Pedestrians are the most vulnerable road users. The following should be considered:

  • if there are any major generators of pedestrian traffic nearby, such as schools and hospitals – this information can be used to establish pedestrian desire lines so additional informal or formal crossing facilities can be considered
  • pedestrians should be actively encouraged to use proper crossing places by sitting crossings on or close to desire lines – where this is not practicable, foot way design features that help encourage pedestrians to cross in safer places should be considered
  • pedestrians may expect only clearly visible or slow-moving vehicles to be using a bus lane, so the introduction of highly mobile motorcycles with a small front profile, possibly overtaking a bus and then re-entering the lane could introduce new conflicts
  • bus stops may create an issue, as pedestrians crossing between traffic to board or alight a bus may not expect to have to consider an overtaking motorcycle in a bus lane when they cross between traffic to board or alight a bus

Pedal cycles

Pedal cyclists are allowed to use with-flow bus lanes by default. This is because they are more likely to be involved in a collision if they are required to ride in the main traffic lane with buses passing on their nearside. Any potential for conflict between motorcycles and pedal cycles should be considered.

Turning vehicles

Turning vehicles are a general risk at junctions, both to other vehicles and to pedestrians who are crossing the road. Collision records will describe collision types and probable causes, which will help assess whether there will be a change if motorcyclists are allowed into the bus lane.

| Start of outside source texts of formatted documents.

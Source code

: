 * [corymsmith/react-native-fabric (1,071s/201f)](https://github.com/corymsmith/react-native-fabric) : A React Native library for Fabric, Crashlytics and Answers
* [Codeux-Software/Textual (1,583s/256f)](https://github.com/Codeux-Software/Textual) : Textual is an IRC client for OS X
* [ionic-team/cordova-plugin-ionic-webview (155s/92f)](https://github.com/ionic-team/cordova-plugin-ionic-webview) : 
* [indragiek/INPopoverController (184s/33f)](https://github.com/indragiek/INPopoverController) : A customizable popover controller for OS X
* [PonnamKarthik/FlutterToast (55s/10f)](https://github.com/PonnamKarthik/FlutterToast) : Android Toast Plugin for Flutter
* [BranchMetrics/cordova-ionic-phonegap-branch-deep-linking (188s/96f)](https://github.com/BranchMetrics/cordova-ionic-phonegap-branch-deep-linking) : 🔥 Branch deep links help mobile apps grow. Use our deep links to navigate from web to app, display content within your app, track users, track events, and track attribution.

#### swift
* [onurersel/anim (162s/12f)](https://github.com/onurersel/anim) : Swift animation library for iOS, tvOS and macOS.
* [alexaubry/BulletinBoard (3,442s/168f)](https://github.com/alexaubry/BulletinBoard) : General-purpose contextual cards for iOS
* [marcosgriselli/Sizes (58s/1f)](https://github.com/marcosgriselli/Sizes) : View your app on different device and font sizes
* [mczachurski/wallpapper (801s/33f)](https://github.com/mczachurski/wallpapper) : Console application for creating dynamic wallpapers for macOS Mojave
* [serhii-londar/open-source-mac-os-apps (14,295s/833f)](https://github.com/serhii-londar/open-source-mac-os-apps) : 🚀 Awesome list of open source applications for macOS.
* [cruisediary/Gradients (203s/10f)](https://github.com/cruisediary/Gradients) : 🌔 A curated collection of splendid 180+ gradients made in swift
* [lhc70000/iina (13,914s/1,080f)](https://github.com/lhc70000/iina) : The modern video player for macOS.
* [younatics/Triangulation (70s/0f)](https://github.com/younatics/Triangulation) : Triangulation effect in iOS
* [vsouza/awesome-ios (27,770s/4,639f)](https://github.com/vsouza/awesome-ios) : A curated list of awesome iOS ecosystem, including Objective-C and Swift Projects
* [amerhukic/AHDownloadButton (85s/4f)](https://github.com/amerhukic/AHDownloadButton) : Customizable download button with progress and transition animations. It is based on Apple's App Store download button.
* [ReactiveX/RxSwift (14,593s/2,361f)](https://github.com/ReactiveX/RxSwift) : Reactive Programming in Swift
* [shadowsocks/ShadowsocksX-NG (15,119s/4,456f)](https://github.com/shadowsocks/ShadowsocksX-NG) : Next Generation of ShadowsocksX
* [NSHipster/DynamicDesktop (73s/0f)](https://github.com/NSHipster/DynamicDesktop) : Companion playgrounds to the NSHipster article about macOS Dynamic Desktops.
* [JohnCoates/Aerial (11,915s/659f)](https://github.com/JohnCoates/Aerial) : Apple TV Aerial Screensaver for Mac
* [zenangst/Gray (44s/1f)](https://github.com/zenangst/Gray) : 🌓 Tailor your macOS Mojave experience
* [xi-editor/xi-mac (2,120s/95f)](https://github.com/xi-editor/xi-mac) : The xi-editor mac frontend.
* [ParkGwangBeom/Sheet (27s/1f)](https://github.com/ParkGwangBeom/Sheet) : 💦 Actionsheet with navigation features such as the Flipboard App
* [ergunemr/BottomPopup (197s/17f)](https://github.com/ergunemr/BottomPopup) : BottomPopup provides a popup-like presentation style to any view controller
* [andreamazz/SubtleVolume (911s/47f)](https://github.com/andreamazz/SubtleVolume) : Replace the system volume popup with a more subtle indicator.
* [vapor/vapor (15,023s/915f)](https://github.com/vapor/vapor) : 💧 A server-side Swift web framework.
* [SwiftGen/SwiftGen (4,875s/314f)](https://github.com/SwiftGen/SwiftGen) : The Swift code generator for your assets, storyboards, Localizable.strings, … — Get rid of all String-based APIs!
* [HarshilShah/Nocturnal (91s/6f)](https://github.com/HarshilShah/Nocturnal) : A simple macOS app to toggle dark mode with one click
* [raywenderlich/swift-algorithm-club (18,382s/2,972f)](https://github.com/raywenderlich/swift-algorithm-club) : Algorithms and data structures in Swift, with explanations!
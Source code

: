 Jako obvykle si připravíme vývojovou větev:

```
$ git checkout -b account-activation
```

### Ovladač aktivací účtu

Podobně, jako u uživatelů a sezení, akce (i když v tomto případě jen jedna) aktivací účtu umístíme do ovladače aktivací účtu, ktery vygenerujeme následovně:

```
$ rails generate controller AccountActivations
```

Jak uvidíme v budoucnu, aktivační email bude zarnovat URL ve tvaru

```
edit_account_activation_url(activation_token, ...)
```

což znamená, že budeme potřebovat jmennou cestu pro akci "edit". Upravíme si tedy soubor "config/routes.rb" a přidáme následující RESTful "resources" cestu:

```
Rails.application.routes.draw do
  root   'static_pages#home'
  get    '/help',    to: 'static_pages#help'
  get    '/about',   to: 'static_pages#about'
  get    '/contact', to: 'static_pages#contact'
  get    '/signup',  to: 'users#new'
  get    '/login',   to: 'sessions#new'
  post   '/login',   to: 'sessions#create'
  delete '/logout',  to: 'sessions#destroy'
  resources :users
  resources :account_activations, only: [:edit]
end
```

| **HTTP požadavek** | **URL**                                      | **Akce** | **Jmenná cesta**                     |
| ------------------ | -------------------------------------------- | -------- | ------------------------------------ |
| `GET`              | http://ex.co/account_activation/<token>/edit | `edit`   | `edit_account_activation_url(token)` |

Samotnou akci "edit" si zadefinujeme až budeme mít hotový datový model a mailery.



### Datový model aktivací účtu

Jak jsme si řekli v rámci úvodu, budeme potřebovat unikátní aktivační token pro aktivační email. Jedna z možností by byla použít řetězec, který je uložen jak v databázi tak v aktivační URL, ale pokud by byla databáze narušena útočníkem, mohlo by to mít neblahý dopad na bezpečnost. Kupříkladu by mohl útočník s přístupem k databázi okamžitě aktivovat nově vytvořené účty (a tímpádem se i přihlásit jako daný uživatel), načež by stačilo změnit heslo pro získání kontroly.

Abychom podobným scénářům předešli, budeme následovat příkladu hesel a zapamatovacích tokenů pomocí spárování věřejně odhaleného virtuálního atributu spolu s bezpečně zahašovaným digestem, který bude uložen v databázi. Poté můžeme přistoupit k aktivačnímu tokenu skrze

For example, a motorcyclist in a general traffic lane must cross a bus lane to turn left into a side road. If this type of collision is recorded, allowing motorcyclists into the bus lane may benefit them by reducing that risk.

However, there may be an increased risk of vehicles turning across the path of motorcycles in the bus lane. If the information indicates an inter-visibility problem remedial measures should be considered, such as:

  • moving a bus stop to the downstream side of a junction
  • implementing a traffic regulation order (TRO) to ban turning movements, parking or loading

Bus access control and bus gates

Some bus lane layouts where it may not be practical for motorcyclists to be allowed to use. For example, bus lanes with access control that pass through a pedestrianised area or those provided with a bus gate facility or bus pre-signals. At sites like these, buses equipped with a transponder pass over detectors in the carriageway causing bollards to retract or the traffic signals to change to or stay on green.

Motorcyclists attempting to pass through an access control or bus gate will not be given a green signal as the signals will not detect them. This could mean motorcyclists may have to make potentially dangerous manoeuvres to continue their journey.

Bus lane width 

Bus lanes should be a minimum of 4 metres wide, or more wherever possible. Narrower lanes may not allow buses to pass cyclists or motorcyclists safely without moving partly into the general traffic lane. It may also increase the conflict potential for motorcyclists moving into the general traffic lane to pass a bus.

Frequent bus stops

Frequent bus stops can encourage last-minute lane changes by motorcyclists, which can cause potential conflict with moving traffic in the general traffic lane. If this is a problem, assessments of bus stop positions should be carried out.

Consideration should be given to bus stop laybys and the conflict that could be caused by some bus drivers who pull out of these without seeing a vehicle in the bus lane.

Traffic regulation orders

TROs are required for bus lanes and form the legal basis for enforcement. Where solo motorcycles are to be allowed to use bus lanes, this must be explicitly stated in the Order. The introduction of motorcycles into an existing bus lane will require the TRO and associated traffic signs to be amended.